In the following example, the server contains only one NIC card, which is configured with 192.168.101.1 ip-address. The DNS entry for both abc.com and xyz.com website points to 192.168.101.1 ip-address. When Apache recives a request, it looks for the hostname entry in the HTTP header, and serves the corresponding website.

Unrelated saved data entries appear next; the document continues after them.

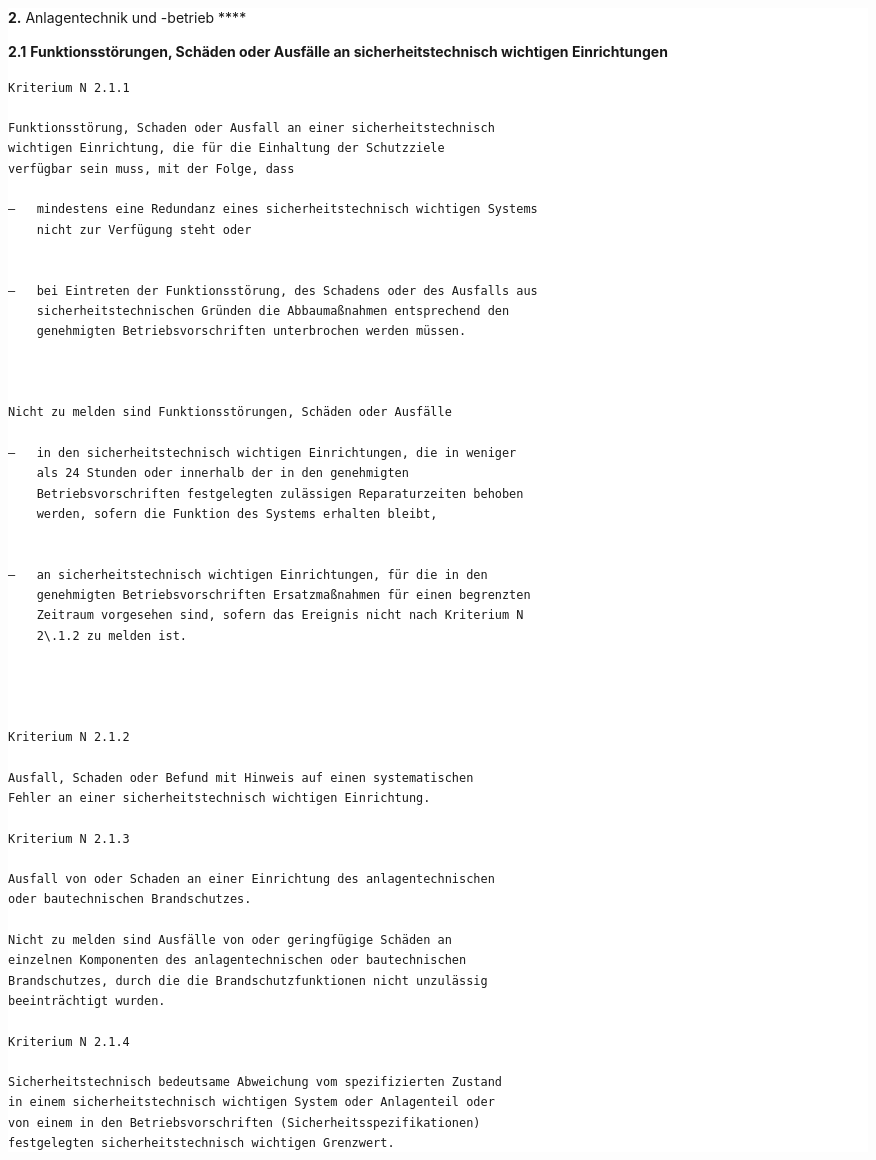 



**2.** Anlagentechnik und -betrieb ****


**2.1** **Funktionsstörungen, Schäden oder Ausfälle an sicherheitstechnisch
    wichtigen Einrichtungen**

    Kriterium N 2.1.1

    Funktionsstörung, Schaden oder Ausfall an einer sicherheitstechnisch
    wichtigen Einrichtung, die für die Einhaltung der Schutzziele
    verfügbar sein muss, mit der Folge, dass

    –   mindestens eine Redundanz eines sicherheitstechnisch wichtigen Systems
        nicht zur Verfügung steht oder


    –   bei Eintreten der Funktionsstörung, des Schadens oder des Ausfalls aus
        sicherheitstechnischen Gründen die Abbaumaßnahmen entsprechend den
        genehmigten Betriebsvorschriften unterbrochen werden müssen.



    Nicht zu melden sind Funktionsstörungen, Schäden oder Ausfälle

    –   in den sicherheitstechnisch wichtigen Einrichtungen, die in weniger
        als 24 Stunden oder innerhalb der in den genehmigten
        Betriebsvorschriften festgelegten zulässigen Reparaturzeiten behoben
        werden, sofern die Funktion des Systems erhalten bleibt,


    –   an sicherheitstechnisch wichtigen Einrichtungen, für die in den
        genehmigten Betriebsvorschriften Ersatzmaßnahmen für einen begrenzten
        Zeitraum vorgesehen sind, sofern das Ereignis nicht nach Kriterium N
        2\.1.2 zu melden ist.




    Kriterium N 2.1.2

    Ausfall, Schaden oder Befund mit Hinweis auf einen systematischen
    Fehler an einer sicherheitstechnisch wichtigen Einrichtung.

    Kriterium N 2.1.3

    Ausfall von oder Schaden an einer Einrichtung des anlagentechnischen
    oder bautechnischen Brandschutzes.

    Nicht zu melden sind Ausfälle von oder geringfügige Schäden an
    einzelnen Komponenten des anlagentechnischen oder bautechnischen
    Brandschutzes, durch die die Brandschutzfunktionen nicht unzulässig
    beeinträchtigt wurden.

    Kriterium N 2.1.4

    Sicherheitstechnisch bedeutsame Abweichung vom spezifizierten Zustand
    in einem sicherheitstechnisch wichtigen System oder Anlagenteil oder
    von einem in den Betriebsvorschriften (Sicherheitsspezifikationen)
    festgelegten sicherheitstechnisch wichtigen Grenzwert.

Fig: Apache Name-Based Virtual Host

1. Uncomment httpd-vhosts.conf in httpd.conf

If you’ve installed Apache 2 from source, by default, the following line will be commented in the httpd.conf file. Uncomment this line.
# vi /usr/local/apache2/conf/httpd.conf
Include conf/extra/httpd-vhosts.conf

2. Setup virtual hosts

Modify the httpd-vhosts.conf as shown below to setup named-based virtual host setting for two hosts.
  • NameVirtualHost *:80 – Indicates that all the name-based virtual hosts will be listening on the default port 80
  • <VirtualHost *:80> </VirtualHost> – Enclose all the apache configuration parameters for each and every virtual host between these VirtualHost tags. Any apache directives can be used within the virtualhost container.
  • In the following example, we are setting up virtual host for abc.com and xyz.com listening on the same port 80. So, there will be two <VirtualHost *:80> </VirtualHost>, one for each website.
  • When you go to abc.com, the files under /usr/local/apache2/docs/abc will be served by Apache; and the access_log and error_log for this site will go under /usr/local/apache2/logs/abc
# vi /usr/local/apache2/conf/extra/httpd-vhosts.conf
NameVirtualHost *:80

<VirtualHost *:80>
    ServerAdmin admin@abc.com
    DocumentRoot "/usr/local/apache2/docs/abc"
    ServerName abc.com
    ServerAlias www.abc.com
    ErrorLog "logs/abc/error_log"
    CustomLog "logs/abc/access_log" common
</VirtualHost>

<VirtualHost *:80>
    ServerAdmin admin@xyz.com
    DocumentRoot "/usr/local/apache2/docs/xyz"
    ServerName xyz.com
    ServerAlias www.xyz.com
    ErrorLog "logs/xyz/error_log"
    CustomLog "logs/xyz/access_log" common
</VirtualHost>

3. Check VirtualHost Configuration Syntax

Verify virtual configuration syntax using “httpd -S” as shown below. When everything is setup properly, it just displays “Syntax OK”.
# /usr/local/apache2/bin/httpd -S
VirtualHost configuration:
Syntax OK
When something is not configured properly, it will display warning message, including “directory does not exit” message as shown below.
# /usr/local/apache2/bin/httpd -S
Warning: DocumentRoot [/usr/local/apache2/docs/xyz] does not exist
Warning: ErrorLog [/usr/local/apache2/logs/abc] does not exist
Syntax OK

4. Restart the Apache and test

# /usr/local/apache2/bin/apachectl restart
Now, when you go to abc.com (or www.abc.com), the apache will serve the files from /usr/local/apache2/docs/abc directory.
When you go to xyz.com (or www.xyz.com), the same apache running on the same server will serve the files from /usr/local/apache2/docs/xyz directory.
Just to reiterate, for the name-based virtual host to work properly, the DNS entry for both these websites should be pointing to the same external ip-address of the physical server where the Apache webserver is running.